Le triage des patients à hospitaliser s’effectue au niveau du service des Urgences, dans cet hôpital. « Après les premiers soins, ceux qui peuvent être surveillés chez eux sortent de l’hôpital. En cas de problèmes, ils peuvent revenir. Seuls ceux dont le pronostic vital est en danger, sont admis », enchaine ce médecin. Elle a pris pour exemples, les cas de traits de fracture. Les victimes peuvent rentrer, après la radiographie et la pose de plâtre.

Fonctionnel

Deux tiers des lits de cet hôpital sont vides, actuellement. Le CHU JRA comporte six cents lits. Le service des Urgences serait celui qui accueille encore le plus de patients au CHU JRA. Mais il a connu aussi une baisse de fréquentation.

« L’effectif des patients reçus dans les urgences est passé de cent vingt, en temps normal, à quatre vingt ou soixante-dix, en cette période », indique le directeur de l’établissement.

Le Centre hospitalier Soavinandriana (Cenhsoa) aurait, par ailleurs, perdu environs 60% de ses patients. « Nous n’avons aucune consultation, actuellement. Les patients ne viennent que lorsque leur maladie est grave. C’est un peu normal, personne ne sort de chez lui. Tant qu’il peut encore supporter la maladie, il ne vient pas », indique le directeur général de l’hôpital, le Général Fanome­zantsoa Andriam­parany Rakoto.

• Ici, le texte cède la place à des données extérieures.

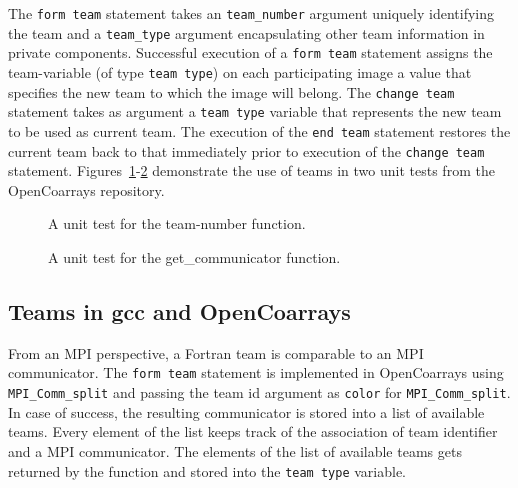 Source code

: The \texttt{form team} statement takes an \texttt{team\_number} argument uniquely identifying the team and
a \texttt{team\_type} argument encapsulating other team information in private components.
Successful execution of a \texttt{form team} statement assigns the team-variable (of type \texttt{team type}) on each
participating image a value that specifies the new team to which the image will belong.
The \texttt{change team} statement takes as argument a \texttt{team type} variable that represents the new team to be used as
current team. The execution of the \texttt{end team} statement restores the current team back
to that immediately prior to execution of the \texttt{change team} statement.
Figures~\ref{fig:team-number-test}-\ref{fig:get-communicator-test} demonstrate the use of teams in two
unit tests from the OpenCoarrays repository.

\begin{figure}
  
  \caption{A unit test for the team-number function.\label{fig:team-number-test}}
\end{figure}

\begin{figure}
  
  \caption{A unit test for the get\_communicator function.\label{fig:get-communicator-test}}
\end{figure}

\subsection{Teams in \gls{gcc} and OpenCoarrays}\label{subsec:teams-in-gcc}
From an MPI perspective, a Fortran team is comparable to an MPI communicator. The \texttt{form team} statement is implemented in OpenCoarrays
using \texttt{MPI\_Comm\_split} and passing the team id argument as \texttt{color} for \texttt{MPI\_Comm\_split}.
In case of success, the resulting communicator is stored into a list of available teams.
Every element of the list keeps track of the association of team identifier and a MPI communicator.
The elements of the list of available teams gets returned by the function and stored into the \texttt{team type} variable.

Le directeur du CHU JRA et le directeur général du Cenhsoa rassurent que leur établissement reste fonctionnel. « L’hôpital est ouvert. C’est vrai que nos agents font le relais avec d’autres professionnels de santé, dans le cadre de cette épidémie de coronavirus, mais la prise en charge des malades continue d’une manière normale », souligne le professeur Olivat Rakoto Alson Aimée.